• **EXERCISE BRIEF**
Copy out, from the data, each line containing the string "A和SCP".

Stored data:
..........

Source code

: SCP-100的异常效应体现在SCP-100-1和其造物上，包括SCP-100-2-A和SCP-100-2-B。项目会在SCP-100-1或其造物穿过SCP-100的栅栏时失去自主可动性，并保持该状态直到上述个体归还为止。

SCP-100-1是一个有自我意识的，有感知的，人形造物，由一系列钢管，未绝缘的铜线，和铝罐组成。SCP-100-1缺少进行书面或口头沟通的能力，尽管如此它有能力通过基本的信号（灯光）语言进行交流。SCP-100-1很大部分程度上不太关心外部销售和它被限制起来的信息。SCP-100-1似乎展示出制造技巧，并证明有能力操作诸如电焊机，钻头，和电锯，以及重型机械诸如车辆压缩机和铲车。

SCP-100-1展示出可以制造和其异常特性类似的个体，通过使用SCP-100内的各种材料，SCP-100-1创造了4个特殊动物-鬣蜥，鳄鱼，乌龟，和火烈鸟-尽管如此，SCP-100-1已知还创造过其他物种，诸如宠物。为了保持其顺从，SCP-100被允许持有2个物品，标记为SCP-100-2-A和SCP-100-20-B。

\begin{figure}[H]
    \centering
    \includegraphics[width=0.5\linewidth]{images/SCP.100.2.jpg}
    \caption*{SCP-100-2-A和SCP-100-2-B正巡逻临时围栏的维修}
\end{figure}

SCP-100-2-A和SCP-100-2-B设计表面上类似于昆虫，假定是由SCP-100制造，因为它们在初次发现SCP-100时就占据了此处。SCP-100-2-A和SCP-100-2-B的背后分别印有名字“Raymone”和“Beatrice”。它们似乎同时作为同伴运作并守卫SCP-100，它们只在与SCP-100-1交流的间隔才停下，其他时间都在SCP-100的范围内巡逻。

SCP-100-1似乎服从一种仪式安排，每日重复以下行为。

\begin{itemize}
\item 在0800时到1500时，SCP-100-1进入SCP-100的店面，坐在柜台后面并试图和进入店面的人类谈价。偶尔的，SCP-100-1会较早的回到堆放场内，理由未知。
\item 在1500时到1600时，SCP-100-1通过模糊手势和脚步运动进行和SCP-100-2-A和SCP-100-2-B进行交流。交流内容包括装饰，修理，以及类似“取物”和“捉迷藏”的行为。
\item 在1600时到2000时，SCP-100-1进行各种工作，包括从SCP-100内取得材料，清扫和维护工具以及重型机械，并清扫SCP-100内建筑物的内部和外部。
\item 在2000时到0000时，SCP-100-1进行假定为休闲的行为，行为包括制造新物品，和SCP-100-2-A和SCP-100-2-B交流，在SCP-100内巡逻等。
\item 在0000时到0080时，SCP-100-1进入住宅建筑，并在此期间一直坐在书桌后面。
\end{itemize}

..........

• **REPLY TO THE TASK**
: SCP-100的异常效应体现在SCP-100-1和其造物上，包括SCP-100-2-A和SCP-100-2-B。项目会在SCP-100-1或其造物穿过SCP-100的栅栏时失去自主可动性，并保持该状态直到上述个体归还为止。
SCP-100-1展示出可以制造和其异常特性类似的个体，通过使用SCP-100内的各种材料，SCP-100-1创造了4个特殊动物-鬣蜥，鳄鱼，乌龟，和火烈鸟-尽管如此，SCP-100-1已知还创造过其他物种，诸如宠物。为了保持其顺从，SCP-100被允许持有2个物品，标记为SCP-100-2-A和SCP-100-20-B。
    \caption*{SCP-100-2-A和SCP-100-2-B正巡逻临时围栏的维修}
SCP-100-2-A和SCP-100-2-B设计表面上类似于昆虫，假定是由SCP-100制造，因为它们在初次发现SCP-100时就占据了此处。SCP-100-2-A和SCP-100-2-B的背后分别印有名字“Raymone”和“Beatrice”。它们似乎同时作为同伴运作并守卫SCP-100，它们只在与SCP-100-1交流的间隔才停下，其他时间都在SCP-100的范围内巡逻。
\item 在1500时到1600时，SCP-100-1通过模糊手势和脚步运动进行和SCP-100-2-A和SCP-100-2-B进行交流。交流内容包括装饰，修理，以及类似“取物”和“捉迷藏”的行为。
\item 在2000时到0000时，SCP-100-1进行假定为休闲的行为，行为包括制造新物品，和SCP-100-2-A和SCP-100-2-B交流，在SCP-100内巡逻等。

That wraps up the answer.